Arusha Campus News – 25 May 2024

UWC East Africa Arusha Campus Newsletter Saturday 24th May 2024

The Campus (above) has had an eerily empty feel this week, with our departed Duploma D2 students having flown the nest and with all our M5 students out on work experience. The large church congregation across the road and its soothing loudspeaker has atoned somewhat for this feeling of loneliness.

Upcoming dates

Fri 31st May – M5 Ceremony

Sat 1st June – Interact Car Boot Sale

Tue 4th June – U16 and U19 Rugby vs BISA at UWC A

Thur 6th June – U13, U16 and U19 Netball vs BISA at UWC A

Sat 8th June – 8:30am Secondary Netball and Rugby Finals at KHIS

Wed 12th June – 1.30pm PYP Play

Dear Parents

Carice, Juliana, Lola, Nicolene and Ru were out and about early this morning to help food sales at the M3 Charity Football Tournament that is taking place as I write! Thank you ladies!

A productive week in spite of the sadness of waving goodbye to our beloved D2’s. The week started with a PTA Executive Meeting at which we agreed that I would share a bulletin outlining the slightly different administrative organogram that will be in evidence on Arusha Campus. I shall prepare a more detailed article but for now here is a brief overview. As you may know, we will be saying goodbye to Miss Christy after five years of amazing service. We have decided that the best way forward will be to appoint a Head of PYP, Head of MYP and Head of DP. These positions will then support me as Head of Campus and Miss Coralie as Head of Residential Life. Miss Amanda will be Head of PYP, Miss Anoek will be Head of MYP and Miss Jessica (Peterson) will be Head of DP.

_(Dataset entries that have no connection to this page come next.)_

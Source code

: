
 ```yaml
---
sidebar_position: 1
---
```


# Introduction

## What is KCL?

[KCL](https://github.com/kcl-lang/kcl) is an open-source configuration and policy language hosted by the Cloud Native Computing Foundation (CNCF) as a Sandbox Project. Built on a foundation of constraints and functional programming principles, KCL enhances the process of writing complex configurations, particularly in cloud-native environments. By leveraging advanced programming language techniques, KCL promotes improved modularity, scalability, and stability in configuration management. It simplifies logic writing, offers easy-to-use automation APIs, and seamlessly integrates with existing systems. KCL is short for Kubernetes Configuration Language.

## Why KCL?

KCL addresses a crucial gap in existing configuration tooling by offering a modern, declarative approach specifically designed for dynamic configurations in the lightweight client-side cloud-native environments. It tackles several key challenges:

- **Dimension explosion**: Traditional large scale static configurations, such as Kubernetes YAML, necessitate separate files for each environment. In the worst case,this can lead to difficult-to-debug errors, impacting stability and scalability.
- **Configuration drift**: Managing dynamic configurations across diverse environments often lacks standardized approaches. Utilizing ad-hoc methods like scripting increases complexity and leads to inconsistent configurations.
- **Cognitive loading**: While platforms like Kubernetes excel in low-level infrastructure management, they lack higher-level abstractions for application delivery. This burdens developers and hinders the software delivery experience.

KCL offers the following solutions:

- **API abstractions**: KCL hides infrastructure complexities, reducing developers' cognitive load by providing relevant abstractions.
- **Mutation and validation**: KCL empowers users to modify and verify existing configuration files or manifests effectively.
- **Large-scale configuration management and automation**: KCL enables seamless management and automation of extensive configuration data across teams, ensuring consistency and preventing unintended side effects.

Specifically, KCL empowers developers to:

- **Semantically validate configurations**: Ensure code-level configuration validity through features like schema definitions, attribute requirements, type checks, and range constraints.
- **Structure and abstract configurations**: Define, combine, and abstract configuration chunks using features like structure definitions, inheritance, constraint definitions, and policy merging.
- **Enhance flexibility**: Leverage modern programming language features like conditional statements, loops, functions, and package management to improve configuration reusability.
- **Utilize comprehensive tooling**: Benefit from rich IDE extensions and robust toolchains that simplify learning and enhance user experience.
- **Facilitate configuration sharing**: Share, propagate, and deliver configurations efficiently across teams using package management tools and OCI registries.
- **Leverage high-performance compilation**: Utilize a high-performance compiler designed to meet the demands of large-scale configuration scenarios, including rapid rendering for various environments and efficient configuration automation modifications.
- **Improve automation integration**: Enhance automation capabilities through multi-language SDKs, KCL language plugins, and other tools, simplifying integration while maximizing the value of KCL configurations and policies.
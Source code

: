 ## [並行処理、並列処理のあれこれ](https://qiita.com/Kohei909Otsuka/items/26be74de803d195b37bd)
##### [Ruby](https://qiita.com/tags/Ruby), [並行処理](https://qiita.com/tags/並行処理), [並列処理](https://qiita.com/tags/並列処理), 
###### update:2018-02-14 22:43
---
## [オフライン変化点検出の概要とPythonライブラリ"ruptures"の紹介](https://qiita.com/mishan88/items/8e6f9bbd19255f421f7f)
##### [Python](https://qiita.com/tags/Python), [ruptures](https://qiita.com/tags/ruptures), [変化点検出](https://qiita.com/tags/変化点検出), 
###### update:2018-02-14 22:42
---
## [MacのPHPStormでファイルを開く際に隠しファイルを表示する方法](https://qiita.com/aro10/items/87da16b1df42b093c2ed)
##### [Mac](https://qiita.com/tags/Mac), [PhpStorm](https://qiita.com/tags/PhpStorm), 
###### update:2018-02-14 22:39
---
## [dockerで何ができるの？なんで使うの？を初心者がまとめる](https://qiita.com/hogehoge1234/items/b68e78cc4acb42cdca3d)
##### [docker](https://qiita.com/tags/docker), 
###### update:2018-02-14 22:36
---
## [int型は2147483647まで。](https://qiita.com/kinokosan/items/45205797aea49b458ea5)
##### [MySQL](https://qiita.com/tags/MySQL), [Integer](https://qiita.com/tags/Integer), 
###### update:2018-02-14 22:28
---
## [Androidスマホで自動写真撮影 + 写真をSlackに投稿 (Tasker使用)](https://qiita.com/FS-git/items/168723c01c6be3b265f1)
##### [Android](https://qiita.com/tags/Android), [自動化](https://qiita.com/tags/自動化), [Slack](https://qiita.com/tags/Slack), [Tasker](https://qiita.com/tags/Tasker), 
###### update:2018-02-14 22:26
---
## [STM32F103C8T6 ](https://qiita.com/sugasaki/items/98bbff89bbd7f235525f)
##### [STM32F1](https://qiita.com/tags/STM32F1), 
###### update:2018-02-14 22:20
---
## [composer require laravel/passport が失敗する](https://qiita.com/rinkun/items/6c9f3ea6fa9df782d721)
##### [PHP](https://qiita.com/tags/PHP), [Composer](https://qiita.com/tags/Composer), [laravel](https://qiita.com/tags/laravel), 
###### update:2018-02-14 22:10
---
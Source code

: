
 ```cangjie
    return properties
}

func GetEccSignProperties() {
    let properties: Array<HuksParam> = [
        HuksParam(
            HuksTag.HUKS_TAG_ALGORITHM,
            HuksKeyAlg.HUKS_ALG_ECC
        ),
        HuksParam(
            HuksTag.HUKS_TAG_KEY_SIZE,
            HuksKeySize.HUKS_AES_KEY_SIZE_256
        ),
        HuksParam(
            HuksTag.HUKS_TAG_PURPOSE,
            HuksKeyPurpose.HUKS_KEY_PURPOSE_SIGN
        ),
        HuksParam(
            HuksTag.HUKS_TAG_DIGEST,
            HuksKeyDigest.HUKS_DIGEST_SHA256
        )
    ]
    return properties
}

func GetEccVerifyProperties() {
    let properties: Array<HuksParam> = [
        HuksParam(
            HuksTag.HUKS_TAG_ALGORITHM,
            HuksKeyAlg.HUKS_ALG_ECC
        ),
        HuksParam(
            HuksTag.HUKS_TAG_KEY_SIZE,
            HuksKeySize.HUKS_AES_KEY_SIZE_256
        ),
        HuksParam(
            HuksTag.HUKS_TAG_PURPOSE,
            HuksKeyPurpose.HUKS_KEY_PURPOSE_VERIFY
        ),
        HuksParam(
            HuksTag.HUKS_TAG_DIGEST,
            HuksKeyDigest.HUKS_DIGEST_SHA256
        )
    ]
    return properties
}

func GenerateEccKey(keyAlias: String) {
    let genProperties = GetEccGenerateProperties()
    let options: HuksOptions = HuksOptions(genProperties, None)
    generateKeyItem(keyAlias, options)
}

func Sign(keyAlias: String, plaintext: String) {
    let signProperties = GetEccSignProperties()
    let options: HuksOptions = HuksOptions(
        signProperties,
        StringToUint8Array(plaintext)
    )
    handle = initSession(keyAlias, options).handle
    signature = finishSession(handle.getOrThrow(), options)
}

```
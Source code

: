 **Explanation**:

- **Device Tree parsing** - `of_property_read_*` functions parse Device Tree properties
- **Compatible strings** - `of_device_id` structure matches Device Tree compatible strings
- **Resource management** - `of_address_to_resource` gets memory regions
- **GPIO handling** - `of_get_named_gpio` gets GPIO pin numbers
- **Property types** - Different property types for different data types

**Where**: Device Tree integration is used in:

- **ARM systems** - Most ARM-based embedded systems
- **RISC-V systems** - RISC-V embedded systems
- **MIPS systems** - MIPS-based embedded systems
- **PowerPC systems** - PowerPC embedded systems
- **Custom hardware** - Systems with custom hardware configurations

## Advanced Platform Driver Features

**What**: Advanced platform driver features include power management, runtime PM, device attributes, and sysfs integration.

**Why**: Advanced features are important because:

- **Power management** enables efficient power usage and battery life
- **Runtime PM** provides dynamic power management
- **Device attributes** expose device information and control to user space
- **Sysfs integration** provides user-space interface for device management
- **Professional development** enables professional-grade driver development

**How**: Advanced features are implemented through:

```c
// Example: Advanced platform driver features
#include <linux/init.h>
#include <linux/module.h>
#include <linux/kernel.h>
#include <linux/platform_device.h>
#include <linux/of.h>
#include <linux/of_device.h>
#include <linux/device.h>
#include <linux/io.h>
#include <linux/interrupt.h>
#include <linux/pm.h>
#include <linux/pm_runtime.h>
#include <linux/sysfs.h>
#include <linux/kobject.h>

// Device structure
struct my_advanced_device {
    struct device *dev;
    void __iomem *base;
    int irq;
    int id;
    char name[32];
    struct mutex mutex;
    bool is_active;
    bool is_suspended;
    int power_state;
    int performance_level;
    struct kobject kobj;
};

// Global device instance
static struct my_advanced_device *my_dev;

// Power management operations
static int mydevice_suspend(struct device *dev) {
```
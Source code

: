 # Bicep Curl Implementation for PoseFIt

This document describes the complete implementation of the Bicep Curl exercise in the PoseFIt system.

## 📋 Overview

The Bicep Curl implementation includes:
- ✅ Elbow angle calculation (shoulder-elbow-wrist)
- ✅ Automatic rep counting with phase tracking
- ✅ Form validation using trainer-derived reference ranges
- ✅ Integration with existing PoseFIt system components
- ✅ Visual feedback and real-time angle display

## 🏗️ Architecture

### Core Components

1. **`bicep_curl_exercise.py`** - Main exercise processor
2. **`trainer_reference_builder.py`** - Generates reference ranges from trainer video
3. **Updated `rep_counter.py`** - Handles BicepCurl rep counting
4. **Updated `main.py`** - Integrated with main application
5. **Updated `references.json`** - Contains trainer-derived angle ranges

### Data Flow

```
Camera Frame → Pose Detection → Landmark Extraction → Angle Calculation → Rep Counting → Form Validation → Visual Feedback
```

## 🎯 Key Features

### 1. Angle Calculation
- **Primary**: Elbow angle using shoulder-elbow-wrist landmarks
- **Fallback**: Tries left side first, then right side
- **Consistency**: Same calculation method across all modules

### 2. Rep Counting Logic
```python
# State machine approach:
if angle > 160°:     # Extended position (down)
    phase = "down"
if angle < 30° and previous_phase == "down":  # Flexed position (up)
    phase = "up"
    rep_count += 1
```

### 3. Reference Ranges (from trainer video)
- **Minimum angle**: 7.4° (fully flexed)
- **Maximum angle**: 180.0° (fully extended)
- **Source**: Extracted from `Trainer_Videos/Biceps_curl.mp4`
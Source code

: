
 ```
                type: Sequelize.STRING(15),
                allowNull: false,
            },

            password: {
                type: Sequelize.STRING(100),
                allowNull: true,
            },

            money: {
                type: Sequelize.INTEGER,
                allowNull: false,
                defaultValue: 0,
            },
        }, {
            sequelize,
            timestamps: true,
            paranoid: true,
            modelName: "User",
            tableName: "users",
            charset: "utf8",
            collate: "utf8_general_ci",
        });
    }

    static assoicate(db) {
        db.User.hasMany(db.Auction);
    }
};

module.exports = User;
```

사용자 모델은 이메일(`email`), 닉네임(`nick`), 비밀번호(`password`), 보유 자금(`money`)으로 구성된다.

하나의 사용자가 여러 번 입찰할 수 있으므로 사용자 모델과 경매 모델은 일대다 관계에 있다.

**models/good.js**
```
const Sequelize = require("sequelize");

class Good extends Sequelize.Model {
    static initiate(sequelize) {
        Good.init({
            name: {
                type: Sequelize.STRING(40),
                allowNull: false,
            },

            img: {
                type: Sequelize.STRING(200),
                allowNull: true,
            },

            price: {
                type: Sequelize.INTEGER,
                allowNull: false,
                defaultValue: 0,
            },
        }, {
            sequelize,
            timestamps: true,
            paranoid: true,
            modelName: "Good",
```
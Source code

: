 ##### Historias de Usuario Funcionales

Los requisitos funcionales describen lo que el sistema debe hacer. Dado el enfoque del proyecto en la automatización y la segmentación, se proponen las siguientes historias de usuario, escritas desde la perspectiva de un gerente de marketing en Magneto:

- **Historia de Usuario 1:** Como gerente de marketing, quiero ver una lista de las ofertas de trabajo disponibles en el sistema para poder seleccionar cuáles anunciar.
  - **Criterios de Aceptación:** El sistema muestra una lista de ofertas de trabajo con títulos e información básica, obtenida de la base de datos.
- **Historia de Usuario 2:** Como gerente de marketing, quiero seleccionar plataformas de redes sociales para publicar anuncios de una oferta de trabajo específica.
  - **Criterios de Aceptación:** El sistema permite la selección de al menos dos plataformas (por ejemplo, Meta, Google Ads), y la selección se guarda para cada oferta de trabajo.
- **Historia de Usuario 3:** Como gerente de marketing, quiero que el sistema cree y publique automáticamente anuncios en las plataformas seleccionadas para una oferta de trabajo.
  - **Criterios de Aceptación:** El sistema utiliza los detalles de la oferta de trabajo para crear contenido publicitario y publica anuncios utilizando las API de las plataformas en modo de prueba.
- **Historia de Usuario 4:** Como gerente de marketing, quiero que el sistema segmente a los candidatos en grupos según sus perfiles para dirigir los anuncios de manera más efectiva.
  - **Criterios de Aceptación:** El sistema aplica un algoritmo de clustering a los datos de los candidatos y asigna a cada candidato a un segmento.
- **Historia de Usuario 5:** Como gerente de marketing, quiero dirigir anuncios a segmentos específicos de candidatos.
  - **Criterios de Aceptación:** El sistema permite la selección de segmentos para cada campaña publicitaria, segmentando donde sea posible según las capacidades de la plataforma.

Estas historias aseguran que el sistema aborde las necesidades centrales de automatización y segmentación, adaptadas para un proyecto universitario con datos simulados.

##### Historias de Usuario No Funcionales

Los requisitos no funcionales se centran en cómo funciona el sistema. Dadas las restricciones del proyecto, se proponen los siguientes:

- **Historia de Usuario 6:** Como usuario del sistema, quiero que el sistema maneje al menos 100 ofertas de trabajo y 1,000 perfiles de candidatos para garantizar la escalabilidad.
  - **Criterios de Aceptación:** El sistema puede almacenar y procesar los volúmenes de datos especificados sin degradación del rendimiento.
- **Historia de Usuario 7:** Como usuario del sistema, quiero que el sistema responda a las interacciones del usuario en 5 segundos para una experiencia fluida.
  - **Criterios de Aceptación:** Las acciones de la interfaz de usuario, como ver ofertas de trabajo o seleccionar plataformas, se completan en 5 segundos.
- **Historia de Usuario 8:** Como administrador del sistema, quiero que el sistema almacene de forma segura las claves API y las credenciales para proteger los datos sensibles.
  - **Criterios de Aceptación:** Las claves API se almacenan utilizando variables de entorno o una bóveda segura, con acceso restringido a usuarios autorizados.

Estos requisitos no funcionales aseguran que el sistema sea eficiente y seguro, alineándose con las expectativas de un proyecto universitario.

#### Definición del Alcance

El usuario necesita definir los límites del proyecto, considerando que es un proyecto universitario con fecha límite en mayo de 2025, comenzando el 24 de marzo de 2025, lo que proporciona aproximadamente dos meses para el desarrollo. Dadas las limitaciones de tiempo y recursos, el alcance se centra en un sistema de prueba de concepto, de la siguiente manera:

If you have a question or issue that you would like to see being addressed then your Head of Programme will be who you turn to after your class mentor or class teacher. Our Campus Management Team will continue to meet once a week and that will be comprised of Head of Residential Life, the three Programme Heads and me as Head of Campus. More details to follow but that is an indication of what to expect. We are excited about the changes and I welcome any questions that you might have.

Also at the PTA meeting, we received the suggestion to try and broadcast news of school trips a little more in advance than we are currently managing. This is understood and as a staff we will take this on board and try to do just that. Our website is the best place to link up with our Community Calendar and on here you will be able to see future trips and events. The OP Team have already set all the OP dates for 2024/25 so they will be live very soon.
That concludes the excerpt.